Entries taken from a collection
+---+

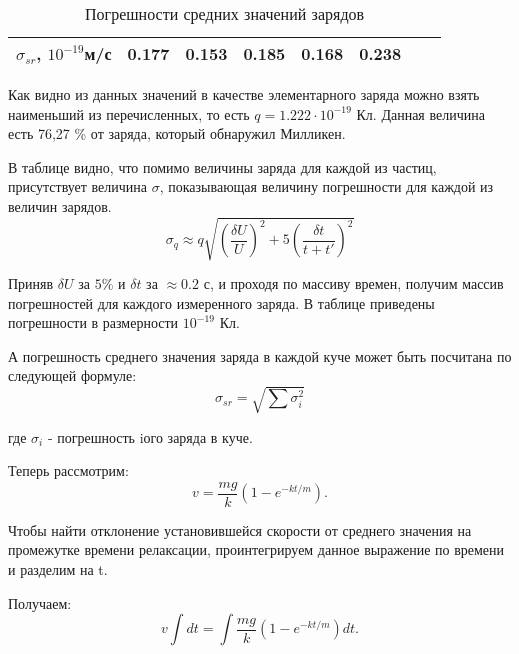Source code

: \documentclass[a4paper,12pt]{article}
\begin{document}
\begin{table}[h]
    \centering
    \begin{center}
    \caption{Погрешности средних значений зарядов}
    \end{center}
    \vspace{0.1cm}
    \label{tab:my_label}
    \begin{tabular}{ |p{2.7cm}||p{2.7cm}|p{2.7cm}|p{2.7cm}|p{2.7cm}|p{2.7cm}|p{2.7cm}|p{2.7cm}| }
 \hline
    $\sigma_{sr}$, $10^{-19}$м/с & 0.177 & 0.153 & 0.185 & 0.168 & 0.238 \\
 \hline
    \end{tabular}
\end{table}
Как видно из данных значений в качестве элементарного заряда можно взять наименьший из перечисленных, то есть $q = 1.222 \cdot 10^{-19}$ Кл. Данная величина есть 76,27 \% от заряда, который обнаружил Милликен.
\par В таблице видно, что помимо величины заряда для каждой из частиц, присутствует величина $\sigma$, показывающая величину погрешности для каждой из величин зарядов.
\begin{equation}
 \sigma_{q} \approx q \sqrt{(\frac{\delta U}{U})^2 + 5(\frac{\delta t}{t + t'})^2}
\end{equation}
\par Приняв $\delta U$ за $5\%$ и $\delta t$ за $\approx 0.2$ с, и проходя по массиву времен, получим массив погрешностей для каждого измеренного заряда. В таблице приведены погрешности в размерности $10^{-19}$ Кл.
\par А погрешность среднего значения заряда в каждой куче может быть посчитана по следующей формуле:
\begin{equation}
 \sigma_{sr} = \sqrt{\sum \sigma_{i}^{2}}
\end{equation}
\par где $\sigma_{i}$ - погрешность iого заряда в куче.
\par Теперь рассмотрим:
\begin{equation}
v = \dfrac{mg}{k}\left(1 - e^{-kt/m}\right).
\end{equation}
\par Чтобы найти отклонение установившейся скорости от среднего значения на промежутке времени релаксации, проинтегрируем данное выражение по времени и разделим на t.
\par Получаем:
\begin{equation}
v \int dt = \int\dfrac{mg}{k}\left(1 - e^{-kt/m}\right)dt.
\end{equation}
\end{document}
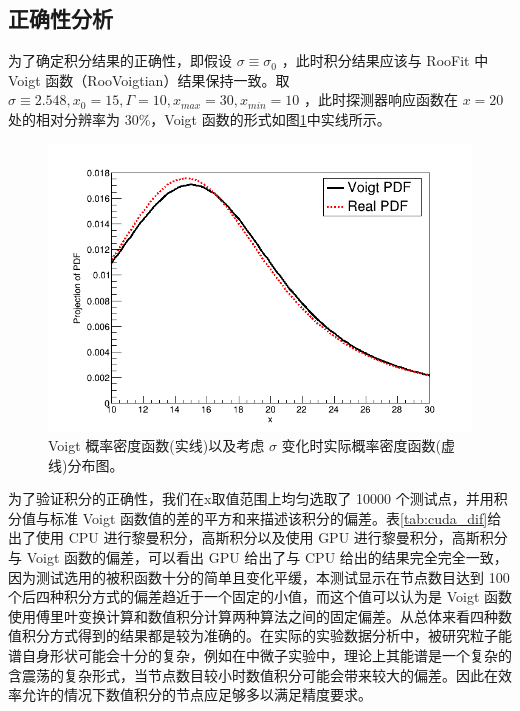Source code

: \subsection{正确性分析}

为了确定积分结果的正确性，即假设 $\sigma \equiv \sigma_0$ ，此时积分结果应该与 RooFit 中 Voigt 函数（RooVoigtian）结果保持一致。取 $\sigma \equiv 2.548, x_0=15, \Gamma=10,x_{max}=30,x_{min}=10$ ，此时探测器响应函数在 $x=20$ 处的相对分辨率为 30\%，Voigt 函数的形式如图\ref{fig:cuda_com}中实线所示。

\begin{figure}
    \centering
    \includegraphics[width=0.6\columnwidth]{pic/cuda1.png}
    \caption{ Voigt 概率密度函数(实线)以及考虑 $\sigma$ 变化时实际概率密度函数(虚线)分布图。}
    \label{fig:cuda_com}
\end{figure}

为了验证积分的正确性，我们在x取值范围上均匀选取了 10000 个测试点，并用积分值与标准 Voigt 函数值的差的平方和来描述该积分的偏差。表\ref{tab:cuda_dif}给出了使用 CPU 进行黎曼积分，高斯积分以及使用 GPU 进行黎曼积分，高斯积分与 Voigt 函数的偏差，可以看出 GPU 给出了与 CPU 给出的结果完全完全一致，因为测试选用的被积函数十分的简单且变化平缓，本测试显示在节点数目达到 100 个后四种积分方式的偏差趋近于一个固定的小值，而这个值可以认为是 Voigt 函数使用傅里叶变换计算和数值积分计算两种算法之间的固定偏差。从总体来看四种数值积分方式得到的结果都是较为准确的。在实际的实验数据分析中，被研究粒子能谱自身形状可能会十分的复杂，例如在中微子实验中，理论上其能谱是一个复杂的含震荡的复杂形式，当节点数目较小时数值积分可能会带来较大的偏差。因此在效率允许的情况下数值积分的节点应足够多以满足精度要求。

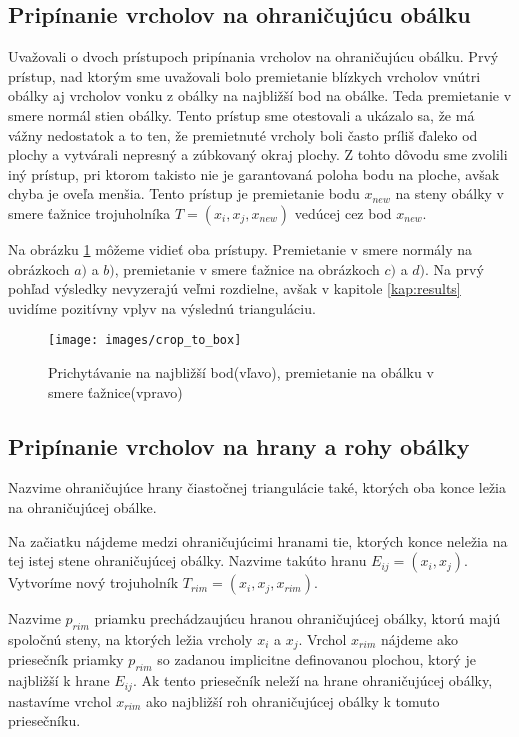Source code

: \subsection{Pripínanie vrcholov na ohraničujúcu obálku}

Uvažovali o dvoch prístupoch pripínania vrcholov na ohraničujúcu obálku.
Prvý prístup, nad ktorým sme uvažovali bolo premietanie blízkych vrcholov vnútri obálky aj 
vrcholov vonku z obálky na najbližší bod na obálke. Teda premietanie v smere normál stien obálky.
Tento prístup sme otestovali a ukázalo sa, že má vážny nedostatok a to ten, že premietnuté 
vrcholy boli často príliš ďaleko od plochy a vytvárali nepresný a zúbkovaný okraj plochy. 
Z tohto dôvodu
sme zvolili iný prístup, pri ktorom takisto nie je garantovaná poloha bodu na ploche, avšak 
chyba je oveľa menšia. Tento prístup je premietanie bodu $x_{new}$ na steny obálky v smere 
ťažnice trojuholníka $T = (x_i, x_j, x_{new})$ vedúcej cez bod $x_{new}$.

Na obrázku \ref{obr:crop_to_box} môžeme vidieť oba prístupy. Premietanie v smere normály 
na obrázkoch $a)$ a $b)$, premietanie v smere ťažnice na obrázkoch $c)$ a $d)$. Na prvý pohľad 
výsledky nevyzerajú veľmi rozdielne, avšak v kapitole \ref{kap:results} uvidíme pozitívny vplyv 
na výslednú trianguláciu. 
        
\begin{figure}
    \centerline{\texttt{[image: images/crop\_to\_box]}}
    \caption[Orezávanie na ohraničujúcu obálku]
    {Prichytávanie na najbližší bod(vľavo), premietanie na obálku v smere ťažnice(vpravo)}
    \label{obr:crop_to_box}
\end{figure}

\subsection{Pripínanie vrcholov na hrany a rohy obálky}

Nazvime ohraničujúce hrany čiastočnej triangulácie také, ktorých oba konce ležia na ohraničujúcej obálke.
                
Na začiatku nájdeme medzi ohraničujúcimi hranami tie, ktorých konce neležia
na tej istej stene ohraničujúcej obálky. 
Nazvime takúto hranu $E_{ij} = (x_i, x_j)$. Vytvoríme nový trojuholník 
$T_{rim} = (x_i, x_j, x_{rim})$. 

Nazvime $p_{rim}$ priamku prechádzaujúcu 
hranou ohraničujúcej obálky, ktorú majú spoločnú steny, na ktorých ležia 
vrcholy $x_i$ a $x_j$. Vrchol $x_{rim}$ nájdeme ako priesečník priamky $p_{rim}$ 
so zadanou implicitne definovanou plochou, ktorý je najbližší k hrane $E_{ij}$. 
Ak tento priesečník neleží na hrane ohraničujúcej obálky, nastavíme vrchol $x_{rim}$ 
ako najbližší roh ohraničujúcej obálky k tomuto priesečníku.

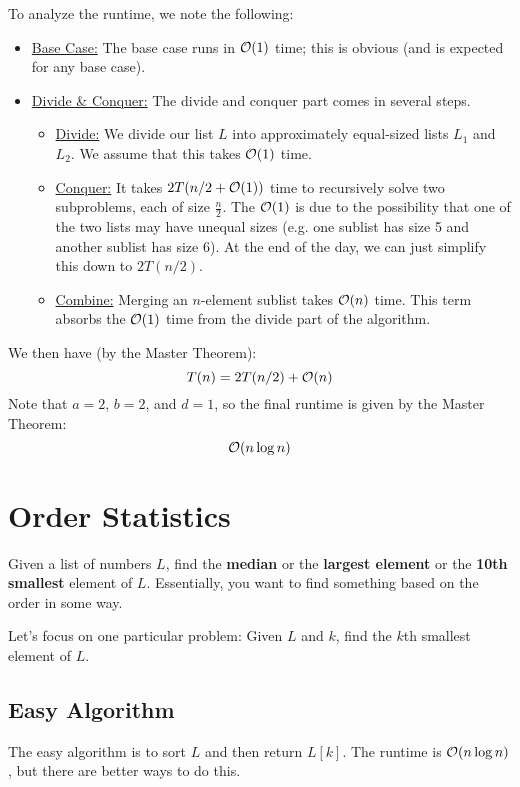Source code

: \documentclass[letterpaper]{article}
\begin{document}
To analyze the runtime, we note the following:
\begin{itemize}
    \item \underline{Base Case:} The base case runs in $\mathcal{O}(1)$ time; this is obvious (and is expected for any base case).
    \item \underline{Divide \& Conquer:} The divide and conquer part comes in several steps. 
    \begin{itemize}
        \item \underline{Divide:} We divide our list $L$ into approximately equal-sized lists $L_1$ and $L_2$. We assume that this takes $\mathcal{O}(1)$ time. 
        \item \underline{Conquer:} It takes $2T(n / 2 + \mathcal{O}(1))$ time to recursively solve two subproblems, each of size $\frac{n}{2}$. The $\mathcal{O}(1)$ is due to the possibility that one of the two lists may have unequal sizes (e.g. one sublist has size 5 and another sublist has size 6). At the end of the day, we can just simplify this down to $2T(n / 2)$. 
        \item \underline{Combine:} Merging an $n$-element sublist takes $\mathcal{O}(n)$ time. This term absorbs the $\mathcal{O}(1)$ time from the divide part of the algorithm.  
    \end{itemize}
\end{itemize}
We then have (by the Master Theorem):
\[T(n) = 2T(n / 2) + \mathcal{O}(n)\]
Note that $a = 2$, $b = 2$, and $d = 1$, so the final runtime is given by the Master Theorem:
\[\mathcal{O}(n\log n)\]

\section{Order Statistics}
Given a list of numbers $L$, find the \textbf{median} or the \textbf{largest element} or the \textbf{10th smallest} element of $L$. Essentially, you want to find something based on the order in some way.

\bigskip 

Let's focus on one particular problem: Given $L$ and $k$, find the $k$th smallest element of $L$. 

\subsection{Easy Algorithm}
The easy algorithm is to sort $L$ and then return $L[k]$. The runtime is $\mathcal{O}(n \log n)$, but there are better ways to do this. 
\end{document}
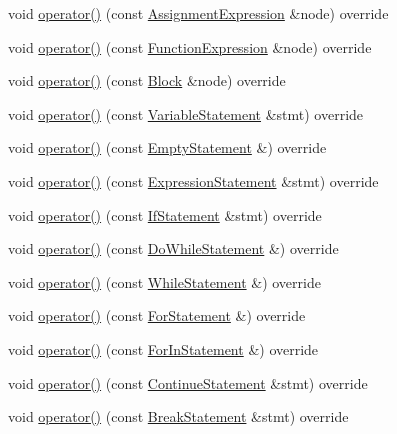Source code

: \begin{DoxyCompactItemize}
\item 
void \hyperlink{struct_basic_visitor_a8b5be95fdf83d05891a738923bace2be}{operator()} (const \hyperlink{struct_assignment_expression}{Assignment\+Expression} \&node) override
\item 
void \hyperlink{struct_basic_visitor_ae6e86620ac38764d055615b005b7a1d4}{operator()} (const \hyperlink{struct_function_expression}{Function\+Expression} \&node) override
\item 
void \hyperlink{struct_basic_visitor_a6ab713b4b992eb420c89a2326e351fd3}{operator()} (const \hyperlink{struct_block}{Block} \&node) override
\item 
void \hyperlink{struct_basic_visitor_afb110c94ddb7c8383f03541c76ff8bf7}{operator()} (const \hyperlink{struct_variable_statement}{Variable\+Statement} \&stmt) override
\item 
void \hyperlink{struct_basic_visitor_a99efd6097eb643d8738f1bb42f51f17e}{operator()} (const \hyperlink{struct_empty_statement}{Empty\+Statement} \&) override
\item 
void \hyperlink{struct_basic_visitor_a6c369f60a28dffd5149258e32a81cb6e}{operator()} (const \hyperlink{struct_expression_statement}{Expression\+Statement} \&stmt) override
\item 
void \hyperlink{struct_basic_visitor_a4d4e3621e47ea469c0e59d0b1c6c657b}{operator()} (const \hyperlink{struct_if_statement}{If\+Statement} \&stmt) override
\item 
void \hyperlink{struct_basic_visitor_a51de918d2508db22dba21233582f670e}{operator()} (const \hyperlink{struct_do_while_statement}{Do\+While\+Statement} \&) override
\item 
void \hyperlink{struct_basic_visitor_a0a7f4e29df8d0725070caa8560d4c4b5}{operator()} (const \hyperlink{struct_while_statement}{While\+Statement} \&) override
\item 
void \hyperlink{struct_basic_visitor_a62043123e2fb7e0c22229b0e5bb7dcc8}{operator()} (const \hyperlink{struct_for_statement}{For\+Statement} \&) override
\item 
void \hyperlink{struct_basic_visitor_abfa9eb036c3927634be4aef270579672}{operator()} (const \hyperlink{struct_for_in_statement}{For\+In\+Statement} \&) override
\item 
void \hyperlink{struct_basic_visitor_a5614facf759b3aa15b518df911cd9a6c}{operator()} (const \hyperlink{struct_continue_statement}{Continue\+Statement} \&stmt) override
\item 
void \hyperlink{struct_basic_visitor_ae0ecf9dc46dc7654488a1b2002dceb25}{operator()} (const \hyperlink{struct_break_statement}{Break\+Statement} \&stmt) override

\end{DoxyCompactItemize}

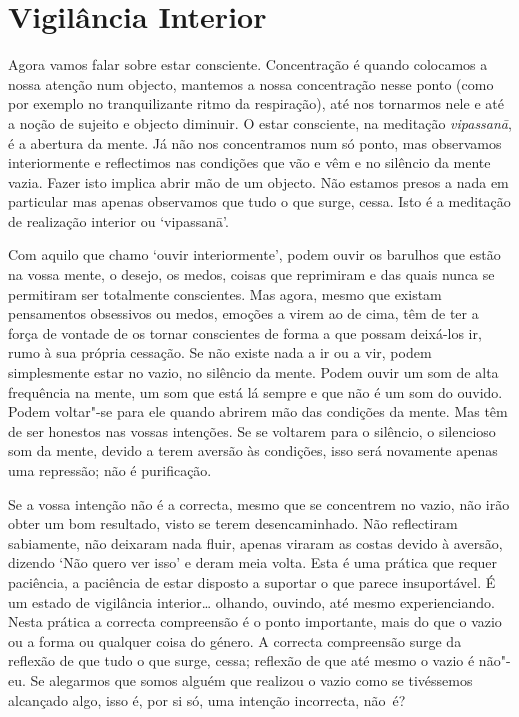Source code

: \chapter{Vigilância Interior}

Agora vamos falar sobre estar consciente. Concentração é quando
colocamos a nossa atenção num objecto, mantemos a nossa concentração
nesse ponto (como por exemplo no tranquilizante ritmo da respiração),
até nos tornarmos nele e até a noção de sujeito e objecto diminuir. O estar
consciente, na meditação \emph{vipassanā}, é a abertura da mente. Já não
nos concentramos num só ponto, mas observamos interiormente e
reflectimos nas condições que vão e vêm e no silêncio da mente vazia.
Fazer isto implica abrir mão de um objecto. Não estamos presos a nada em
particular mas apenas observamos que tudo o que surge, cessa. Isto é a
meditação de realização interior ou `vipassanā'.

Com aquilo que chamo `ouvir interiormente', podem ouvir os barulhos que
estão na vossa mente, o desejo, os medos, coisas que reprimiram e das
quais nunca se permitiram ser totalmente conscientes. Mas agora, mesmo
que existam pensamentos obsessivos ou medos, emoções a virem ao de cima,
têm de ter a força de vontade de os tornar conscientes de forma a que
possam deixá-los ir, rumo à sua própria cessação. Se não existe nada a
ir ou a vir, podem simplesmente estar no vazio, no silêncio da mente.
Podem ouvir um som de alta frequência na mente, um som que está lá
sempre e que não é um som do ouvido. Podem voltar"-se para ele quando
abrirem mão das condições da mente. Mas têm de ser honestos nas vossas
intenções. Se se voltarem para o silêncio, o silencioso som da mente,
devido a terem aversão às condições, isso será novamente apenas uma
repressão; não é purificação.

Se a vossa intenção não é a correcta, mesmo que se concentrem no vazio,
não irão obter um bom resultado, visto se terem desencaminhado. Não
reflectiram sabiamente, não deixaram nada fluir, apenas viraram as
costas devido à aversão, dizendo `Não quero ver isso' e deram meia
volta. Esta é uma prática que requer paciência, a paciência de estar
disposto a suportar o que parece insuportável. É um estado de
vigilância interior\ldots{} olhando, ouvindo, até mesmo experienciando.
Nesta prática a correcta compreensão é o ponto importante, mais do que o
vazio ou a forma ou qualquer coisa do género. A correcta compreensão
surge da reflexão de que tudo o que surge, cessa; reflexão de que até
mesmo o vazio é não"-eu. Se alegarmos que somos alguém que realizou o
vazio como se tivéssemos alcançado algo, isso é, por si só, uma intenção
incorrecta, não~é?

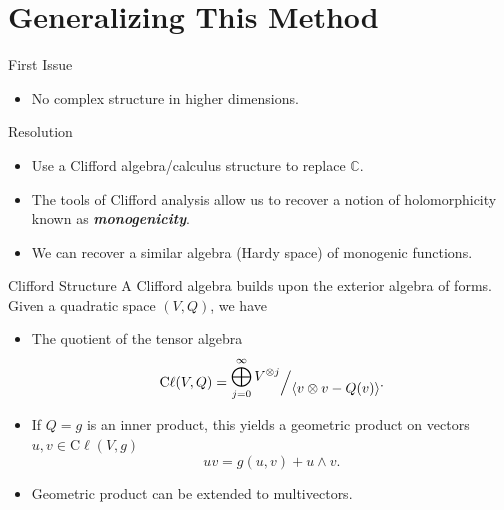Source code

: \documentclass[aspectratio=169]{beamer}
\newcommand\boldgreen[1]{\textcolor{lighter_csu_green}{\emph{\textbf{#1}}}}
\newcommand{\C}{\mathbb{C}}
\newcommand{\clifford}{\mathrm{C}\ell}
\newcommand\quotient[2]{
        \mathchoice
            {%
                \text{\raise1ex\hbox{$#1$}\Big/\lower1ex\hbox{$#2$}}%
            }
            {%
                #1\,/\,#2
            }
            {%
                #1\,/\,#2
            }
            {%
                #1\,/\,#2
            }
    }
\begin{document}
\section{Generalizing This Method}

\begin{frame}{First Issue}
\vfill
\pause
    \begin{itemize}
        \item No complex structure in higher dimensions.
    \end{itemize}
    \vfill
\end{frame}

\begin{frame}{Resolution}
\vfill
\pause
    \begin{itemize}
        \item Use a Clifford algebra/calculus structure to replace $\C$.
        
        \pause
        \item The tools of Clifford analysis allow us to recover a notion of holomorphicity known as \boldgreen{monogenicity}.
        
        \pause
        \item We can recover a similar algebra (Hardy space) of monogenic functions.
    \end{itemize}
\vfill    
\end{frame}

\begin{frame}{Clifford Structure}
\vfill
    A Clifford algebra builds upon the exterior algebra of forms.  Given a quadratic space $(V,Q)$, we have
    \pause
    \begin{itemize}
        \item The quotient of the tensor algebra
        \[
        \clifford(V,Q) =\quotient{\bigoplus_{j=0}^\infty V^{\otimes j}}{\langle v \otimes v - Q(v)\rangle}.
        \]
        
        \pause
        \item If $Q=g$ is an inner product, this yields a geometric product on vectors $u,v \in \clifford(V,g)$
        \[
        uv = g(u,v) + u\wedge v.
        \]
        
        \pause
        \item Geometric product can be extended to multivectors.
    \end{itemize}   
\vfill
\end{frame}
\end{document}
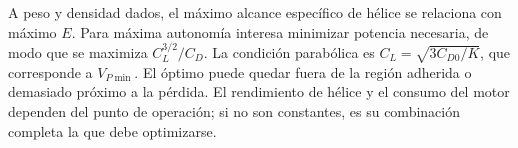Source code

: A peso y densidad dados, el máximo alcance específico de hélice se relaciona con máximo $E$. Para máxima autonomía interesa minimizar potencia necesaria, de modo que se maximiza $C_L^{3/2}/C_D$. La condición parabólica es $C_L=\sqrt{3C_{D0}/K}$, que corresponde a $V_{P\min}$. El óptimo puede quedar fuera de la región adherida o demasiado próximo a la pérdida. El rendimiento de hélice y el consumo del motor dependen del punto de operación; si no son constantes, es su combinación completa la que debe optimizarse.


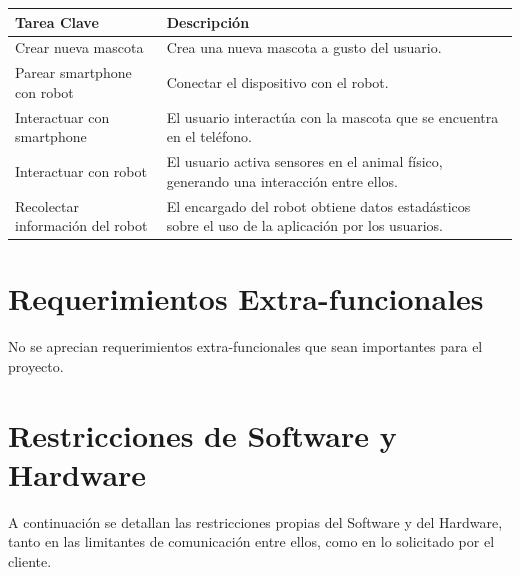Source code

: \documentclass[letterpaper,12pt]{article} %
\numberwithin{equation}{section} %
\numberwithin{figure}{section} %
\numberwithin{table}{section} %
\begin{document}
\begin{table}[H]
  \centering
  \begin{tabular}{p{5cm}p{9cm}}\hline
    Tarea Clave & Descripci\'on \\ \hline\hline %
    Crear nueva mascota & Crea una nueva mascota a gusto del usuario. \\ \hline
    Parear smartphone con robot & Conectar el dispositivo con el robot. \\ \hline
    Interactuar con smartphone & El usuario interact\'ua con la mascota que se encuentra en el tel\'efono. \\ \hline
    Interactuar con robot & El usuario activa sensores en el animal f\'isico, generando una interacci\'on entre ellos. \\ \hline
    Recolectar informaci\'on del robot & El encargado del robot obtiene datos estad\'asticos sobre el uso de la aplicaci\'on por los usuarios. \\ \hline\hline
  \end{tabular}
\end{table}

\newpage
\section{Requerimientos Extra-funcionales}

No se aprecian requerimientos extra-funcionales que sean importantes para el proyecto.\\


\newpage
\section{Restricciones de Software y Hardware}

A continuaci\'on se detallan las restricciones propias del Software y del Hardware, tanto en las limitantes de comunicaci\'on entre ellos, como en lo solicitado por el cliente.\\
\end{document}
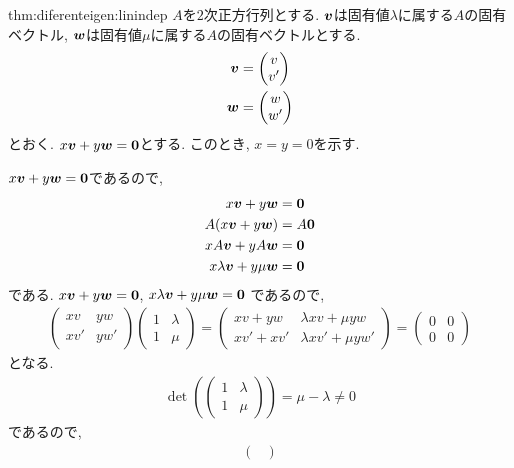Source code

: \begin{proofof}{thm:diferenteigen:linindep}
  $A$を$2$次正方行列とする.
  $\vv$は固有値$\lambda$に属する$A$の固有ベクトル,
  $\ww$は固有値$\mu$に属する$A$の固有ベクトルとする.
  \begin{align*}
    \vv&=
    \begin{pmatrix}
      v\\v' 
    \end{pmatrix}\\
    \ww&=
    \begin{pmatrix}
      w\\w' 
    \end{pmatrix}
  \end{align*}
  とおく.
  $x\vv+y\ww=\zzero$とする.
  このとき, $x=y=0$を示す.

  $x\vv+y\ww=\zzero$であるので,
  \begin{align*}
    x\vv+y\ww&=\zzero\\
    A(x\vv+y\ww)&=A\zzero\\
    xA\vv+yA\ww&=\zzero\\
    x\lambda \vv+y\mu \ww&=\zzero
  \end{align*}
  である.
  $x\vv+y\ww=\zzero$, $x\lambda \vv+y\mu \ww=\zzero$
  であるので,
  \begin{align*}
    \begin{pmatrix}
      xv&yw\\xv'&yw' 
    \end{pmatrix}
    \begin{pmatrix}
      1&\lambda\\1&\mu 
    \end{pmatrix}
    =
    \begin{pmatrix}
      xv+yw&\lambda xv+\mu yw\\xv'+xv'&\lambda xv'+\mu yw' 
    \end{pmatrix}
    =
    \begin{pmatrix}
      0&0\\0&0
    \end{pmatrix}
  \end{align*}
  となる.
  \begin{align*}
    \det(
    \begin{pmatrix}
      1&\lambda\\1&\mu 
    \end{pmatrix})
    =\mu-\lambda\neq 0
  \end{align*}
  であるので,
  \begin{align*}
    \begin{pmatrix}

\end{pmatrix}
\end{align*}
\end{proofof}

+---+

Look through the entries and return each line that has the word "куче" in it.

## [WRITTEN SOLUTION]
\par А погрешность среднего значения заряда в каждой куче может быть посчитана по следующей формуле:
\par где $\sigma_{i}$ - погрешность iого заряда в куче.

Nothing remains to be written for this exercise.